Отец Михаил все-таки не сдержал кашель, кровавые брызги полетели на руку с зажатым в ней крестом, которой он попытался прикрыть рот. Приступ был мучительным, и Мишке уже начало казаться, что это конец, но монах прекратил кашлять, быстро и неглубоко задышал, потом снова заговорил сиплым шепотом, часто прерываясь:
– И жестоки вы ТАМ… глупы и жестоки… Бога забыли… от гордыни все…
– Отче…
– Не спорь… ты ведь… ты ведь в младенца Михаила вселился? Так?
– Так, но…
– Никакого «но»… быть не может! Ты живую… душу убил и занял ее место… чем ты лучше… посланца Врага рода человеческого?
– Нет! Не так все!!! – Мишка заторопился, будто опасаясь, что не успеет оправдаться перед умирающим. – Он и сейчас во мне живет! Помнишь, ты меня берсерком посчитал? Это – от него, лисовиновская стать! Это он тебе сейчас Символ Веры читал, я бы… нет, не я, а такой, каким я вначале был, так бы не смог. А сейчас… не знаю, как сказать… мы в одно сливаемся, в единую сущность… что-то третье вызревает.
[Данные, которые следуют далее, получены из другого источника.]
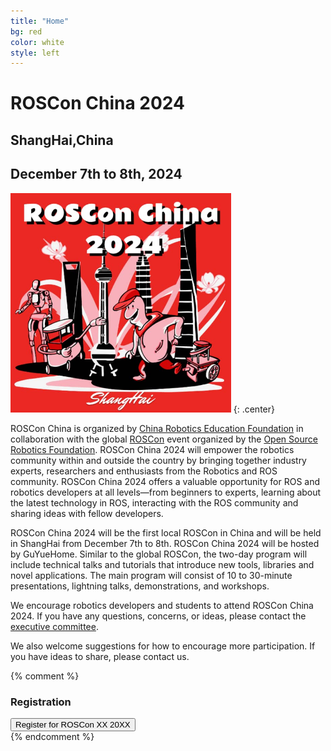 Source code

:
 ```yaml
---
title: "Home"
bg: red
color: white
style: left
---
```


# ROSCon China 2024 

## ShangHai,China

## December 7th to 8th, 2024



<img src="img/ROSCon_China_2024.jpg" alt="ROSCon XX {{ site.roscon_year}}" style="width:70%"/>
{: .center}


ROSCon China is organized by [China Robotics Education Foundation](http://roseducation.org.cn/) in collaboration with the global [ROSCon](https://roscon.ros.org/2024/) event organized by the [Open Source Robotics Foundation](https://www.openrobotics.org/). ROSCon China 2024 will empower the robotics community within and outside the country by bringing together industry experts, researchers and enthusiasts from the Robotics and ROS community. ROSCon China 2024 offers a valuable opportunity for ROS and robotics developers at all levels—from beginners to experts, learning about the latest technology in ROS, interacting with the ROS community and sharing ideas with fellow developers.

ROSCon China 2024 will be the first local ROSCon in China and will be held in ShangHai from December 7th to 8th. ROSCon China 2024 will be hosted by GuYueHome. Similar to the global ROSCon, the two-day program will include technical talks and tutorials that introduce new tools, libraries and novel applications. The main program will consist of 10 to 30-minute presentations, lightning talks, demonstrations, and workshops. 

We encourage robotics developers and students to attend ROSCon China 2024. If you have any questions, concerns, or ideas, please contact the [executive committee](mailto:roscon@guyuehome.com).

We also welcome suggestions for how to encourage more participation. If you have ideas to share, please contact us.


{% comment %}

### Registration

<div class="user-action">
	<button class="register" onclick="window.open('https://rosconxx.regfox.com/roscon-xx-20XX')" target="_blank">
		Register for ROSCon XX 20XX
	</button>
</div>
{% endcomment %}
Что-то лучшее, чем первые два… это ты, отче вырастил.
«Ага, а еще лорд Корней растил, и ученица Бабы-Яги руку приложила! Однако коктейльчик-с получается, доложу я вам, сэр! – Усохни, трепло! – Да пожалуйста! Я и вообще из этой коммуналки уйти могу! – Ну и проваливай!»
«Ну, и? В ЗДЕШНИХ терминах, сэр, вы из поруба утекли, от татей спасаясь. А помог вам в этом колдун! И не за „спасибо“ а за вполне конкретные материальные ценности. Так и скажете? – Ну, уж нет! Ему с надеждой уйти надо, со светом в душе, с радостью. Хоть это-то для него надо сделать!»